Excerpted data ▸

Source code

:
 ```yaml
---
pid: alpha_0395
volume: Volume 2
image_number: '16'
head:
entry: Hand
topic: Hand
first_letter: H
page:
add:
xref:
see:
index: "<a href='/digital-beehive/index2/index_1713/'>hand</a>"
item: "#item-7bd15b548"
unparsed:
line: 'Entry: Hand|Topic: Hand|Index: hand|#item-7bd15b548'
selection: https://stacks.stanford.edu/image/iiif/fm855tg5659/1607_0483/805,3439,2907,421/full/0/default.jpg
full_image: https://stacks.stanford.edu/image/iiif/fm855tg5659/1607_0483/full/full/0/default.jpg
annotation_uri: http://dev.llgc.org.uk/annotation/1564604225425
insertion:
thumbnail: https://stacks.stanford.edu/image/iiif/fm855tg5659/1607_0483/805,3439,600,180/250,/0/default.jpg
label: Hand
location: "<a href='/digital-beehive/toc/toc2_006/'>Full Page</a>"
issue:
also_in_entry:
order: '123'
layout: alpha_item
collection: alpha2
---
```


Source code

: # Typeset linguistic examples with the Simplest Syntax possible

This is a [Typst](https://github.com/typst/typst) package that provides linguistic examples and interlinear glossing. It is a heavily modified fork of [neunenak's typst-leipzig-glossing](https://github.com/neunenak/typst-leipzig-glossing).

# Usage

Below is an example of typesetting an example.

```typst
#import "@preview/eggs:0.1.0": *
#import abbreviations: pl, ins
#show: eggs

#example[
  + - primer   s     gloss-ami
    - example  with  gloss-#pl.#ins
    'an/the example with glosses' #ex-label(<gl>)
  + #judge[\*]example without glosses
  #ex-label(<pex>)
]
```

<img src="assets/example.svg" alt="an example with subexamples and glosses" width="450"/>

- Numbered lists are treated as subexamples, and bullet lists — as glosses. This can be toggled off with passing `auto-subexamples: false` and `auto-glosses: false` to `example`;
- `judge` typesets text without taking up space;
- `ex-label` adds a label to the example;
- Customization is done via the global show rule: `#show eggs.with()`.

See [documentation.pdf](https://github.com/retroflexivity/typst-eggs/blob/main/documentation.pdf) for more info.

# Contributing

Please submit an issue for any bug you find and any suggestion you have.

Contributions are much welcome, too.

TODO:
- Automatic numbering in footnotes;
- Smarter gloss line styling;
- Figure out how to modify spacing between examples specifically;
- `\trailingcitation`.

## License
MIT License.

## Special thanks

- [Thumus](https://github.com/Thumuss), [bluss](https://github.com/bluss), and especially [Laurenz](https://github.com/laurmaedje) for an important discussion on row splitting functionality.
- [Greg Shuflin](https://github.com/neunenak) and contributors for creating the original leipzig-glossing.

Activity ▸ Would you quote, exactly and only, the lines from the one containing "row splitting functionality." to the end of the entries?

Exercise output ▸
- [Thumus](https://github.com/Thumuss), [bluss](https://github.com/bluss), and especially [Laurenz](https://github.com/laurmaedje) for an important discussion on row splitting functionality.
- [Greg Shuflin](https://github.com/neunenak) and contributors for creating the original leipzig-glossing.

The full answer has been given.